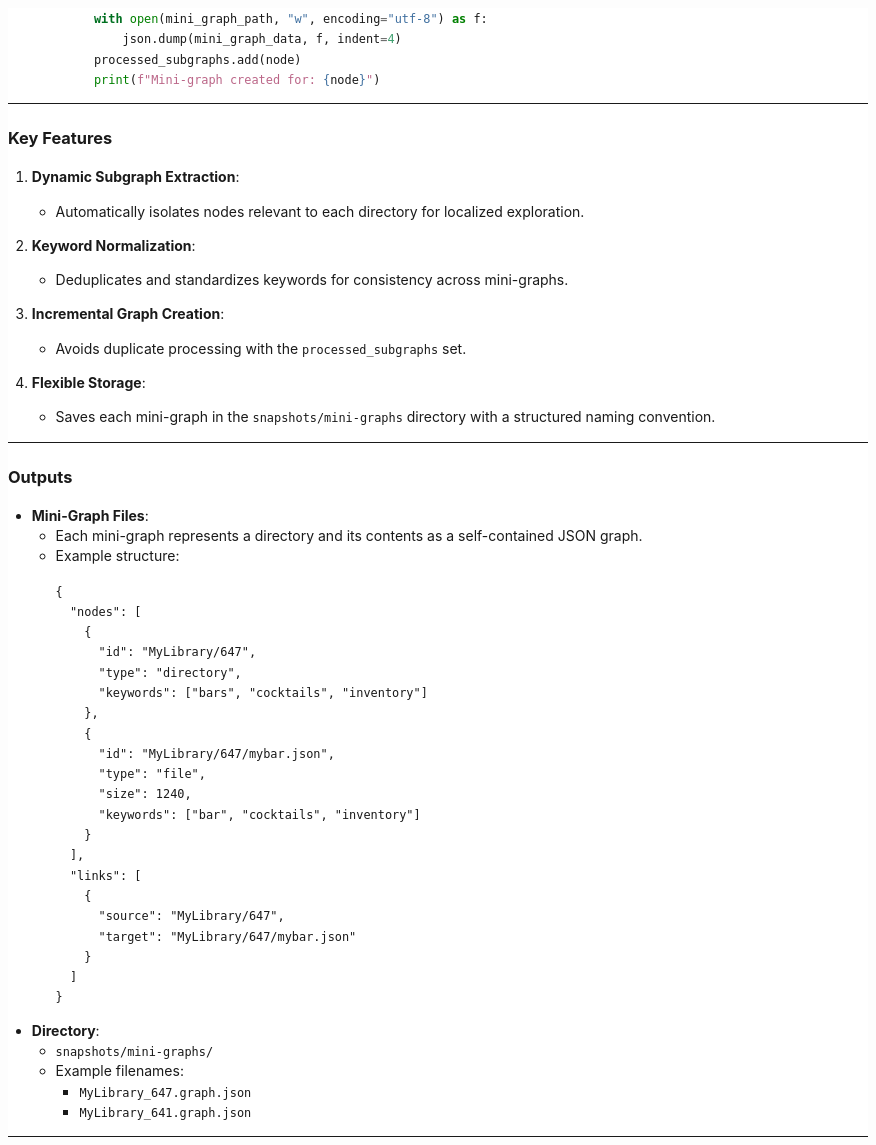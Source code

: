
 ```python
            with open(mini_graph_path, "w", encoding="utf-8") as f:
                json.dump(mini_graph_data, f, indent=4)
            processed_subgraphs.add(node)
            print(f"Mini-graph created for: {node}")
```

---

### **Key Features**

1. **Dynamic Subgraph Extraction**:
   - Automatically isolates nodes relevant to each directory for localized exploration.

2. **Keyword Normalization**:
   - Deduplicates and standardizes keywords for consistency across mini-graphs.

3. **Incremental Graph Creation**:
   - Avoids duplicate processing with the `processed_subgraphs` set.

4. **Flexible Storage**:
   - Saves each mini-graph in the `snapshots/mini-graphs` directory with a structured naming convention.

---

### **Outputs**

- **Mini-Graph Files**:
  - Each mini-graph represents a directory and its contents as a self-contained JSON graph.
  - Example structure:
    ```
    {
      "nodes": [
        {
          "id": "MyLibrary/647",
          "type": "directory",
          "keywords": ["bars", "cocktails", "inventory"]
        },
        {
          "id": "MyLibrary/647/mybar.json",
          "type": "file",
          "size": 1240,
          "keywords": ["bar", "cocktails", "inventory"]
        }
      ],
      "links": [
        {
          "source": "MyLibrary/647",
          "target": "MyLibrary/647/mybar.json"
        }
      ]
    }
    ```
- **Directory**:
  - `snapshots/mini-graphs/`
  - Example filenames:
    - `MyLibrary_647.graph.json`
    - `MyLibrary_641.graph.json`

---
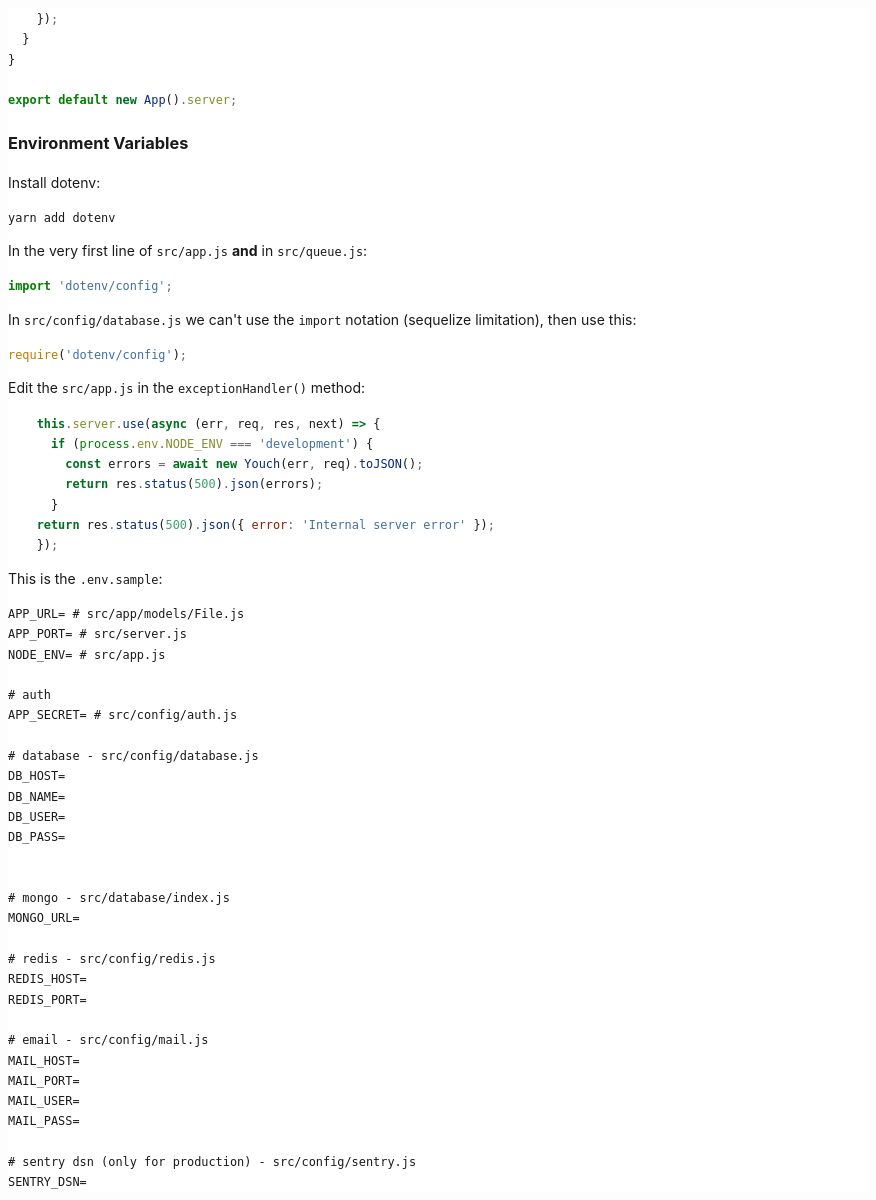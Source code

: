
 ```js
    });
  }
}

export default new App().server;
```

### Environment Variables

Install dotenv:
```
yarn add dotenv
```

In the very first line of `src/app.js` **and** in `src/queue.js`:
```js
import 'dotenv/config';
```

In `src/config/database.js` we can't use the `import` notation (sequelize limitation), then use this:
```js
require('dotenv/config');
```

Edit the `src/app.js` in the `exceptionHandler()` method:
```js
    this.server.use(async (err, req, res, next) => {
      if (process.env.NODE_ENV === 'development') {
        const errors = await new Youch(err, req).toJSON();
        return res.status(500).json(errors);
      }
    return res.status(500).json({ error: 'Internal server error' });
    });
```

This is the `.env.sample`:
```
APP_URL= # src/app/models/File.js
APP_PORT= # src/server.js
NODE_ENV= # src/app.js

# auth
APP_SECRET= # src/config/auth.js

# database - src/config/database.js
DB_HOST=
DB_NAME=
DB_USER=
DB_PASS=


# mongo - src/database/index.js
MONGO_URL=

# redis - src/config/redis.js
REDIS_HOST=
REDIS_PORT=

# email - src/config/mail.js
MAIL_HOST=
MAIL_PORT=
MAIL_USER=
MAIL_PASS=

# sentry dsn (only for production) - src/config/sentry.js
SENTRY_DSN=
```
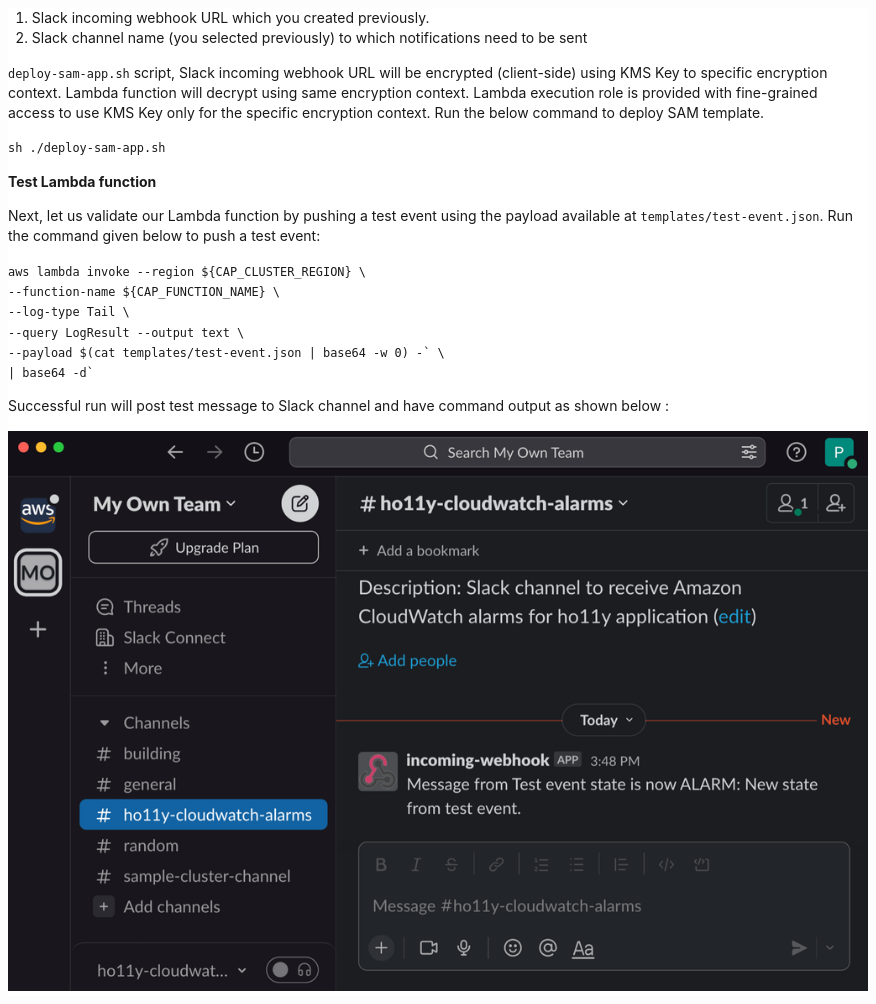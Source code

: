 1. Slack incoming webhook URL which you created previously. 
2. Slack channel name (you selected previously) to which notifications need to be sent

 `deploy-sam-app.sh` script, Slack incoming webhook URL will be encrypted (client-side) using KMS Key to specific encryption context. Lambda function will decrypt using same encryption context. Lambda execution role is provided with fine-grained access to use KMS Key only for the specific encryption context. 
Run the below command to deploy SAM template.

```
sh ./deploy-sam-app.sh
```

**Test Lambda function**

Next, let us validate our Lambda function by pushing a test event using the payload available at `templates/test-event.json`. Run the command given below to push a test event:

```
aws lambda invoke --region ${CAP_CLUSTER_REGION} \
--function-name ${CAP_FUNCTION_NAME} \
--log-type Tail \
--query LogResult --output text \
--payload $(cat templates/test-event.json | base64 -w 0) -` \
| base64 -d`
```

Successful run will post test message to Slack channel and have command output as shown below :


![Image](images/CAP-3.jpg)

▶ _TRY IT_
Restate all the material verbatim; omit every picture.

▶ _REPLY_
Source code

:
 ```python
            with open(mini_graph_path, "w", encoding="utf-8") as f:
                json.dump(mini_graph_data, f, indent=4)
            processed_subgraphs.add(node)
            print(f"Mini-graph created for: {node}")
```

---

### **Key Features**

1. **Dynamic Subgraph Extraction**:
   - Automatically isolates nodes relevant to each directory for localized exploration.

2. **Keyword Normalization**:
   - Deduplicates and standardizes keywords for consistency across mini-graphs.

3. **Incremental Graph Creation**:
   - Avoids duplicate processing with the `processed_subgraphs` set.

4. **Flexible Storage**:
   - Saves each mini-graph in the `snapshots/mini-graphs` directory with a structured naming convention.

---

### **Outputs**

- **Mini-Graph Files**:
  - Each mini-graph represents a directory and its contents as a self-contained JSON graph.
  - Example structure:
    ```
    {
      "nodes": [
        {
          "id": "MyLibrary/647",
          "type": "directory",
          "keywords": ["bars", "cocktails", "inventory"]
        },
        {
          "id": "MyLibrary/647/mybar.json",
          "type": "file",
          "size": 1240,
          "keywords": ["bar", "cocktails", "inventory"]
        }
      ],
      "links": [
        {
          "source": "MyLibrary/647",
          "target": "MyLibrary/647/mybar.json"
        }
      ]
    }
    ```
- **Directory**:
  - `snapshots/mini-graphs/`
  - Example filenames:
    - `MyLibrary_647.graph.json`
    - `MyLibrary_641.graph.json`

---
Source code

:
 ```js
    });
  }
}

export default new App().server;
```

### Environment Variables

Install dotenv:
```
yarn add dotenv
```

In the very first line of `src/app.js` **and** in `src/queue.js`:
```js
import 'dotenv/config';
```

In `src/config/database.js` we can't use the `import` notation (sequelize limitation), then use this:
```js
require('dotenv/config');
```

Edit the `src/app.js` in the `exceptionHandler()` method:
```js
    this.server.use(async (err, req, res, next) => {
      if (process.env.NODE_ENV === 'development') {
        const errors = await new Youch(err, req).toJSON();
        return res.status(500).json(errors);
      }
    return res.status(500).json({ error: 'Internal server error' });
    });
```

This is the `.env.sample`:
```
APP_URL= # src/app/models/File.js
APP_PORT= # src/server.js
NODE_ENV= # src/app.js

# auth
APP_SECRET= # src/config/auth.js

# database - src/config/database.js
DB_HOST=
DB_NAME=
DB_USER=
DB_PASS=


# mongo - src/database/index.js
MONGO_URL=

# redis - src/config/redis.js
REDIS_HOST=
REDIS_PORT=

# email - src/config/mail.js
MAIL_HOST=
MAIL_PORT=
MAIL_USER=
MAIL_PASS=

# sentry dsn (only for production) - src/config/sentry.js
SENTRY_DSN=
```
Source code

: 1. Slack incoming webhook URL which you created previously. 
2. Slack channel name (you selected previously) to which notifications need to be sent

 `deploy-sam-app.sh` script, Slack incoming webhook URL will be encrypted (client-side) using KMS Key to specific encryption context. Lambda function will decrypt using same encryption context. Lambda execution role is provided with fine-grained access to use KMS Key only for the specific encryption context. 
Run the below command to deploy SAM template.

```
sh ./deploy-sam-app.sh
```

**Test Lambda function**

Next, let us validate our Lambda function by pushing a test event using the payload available at `templates/test-event.json`. Run the command given below to push a test event:

```
aws lambda invoke --region ${CAP_CLUSTER_REGION} \
--function-name ${CAP_FUNCTION_NAME} \
--log-type Tail \
--query LogResult --output text \
--payload $(cat templates/test-event.json | base64 -w 0) -` \
| base64 -d`
```

Successful run will post test message to Slack channel and have command output as shown below :


![Image](images/CAP-3.jpg)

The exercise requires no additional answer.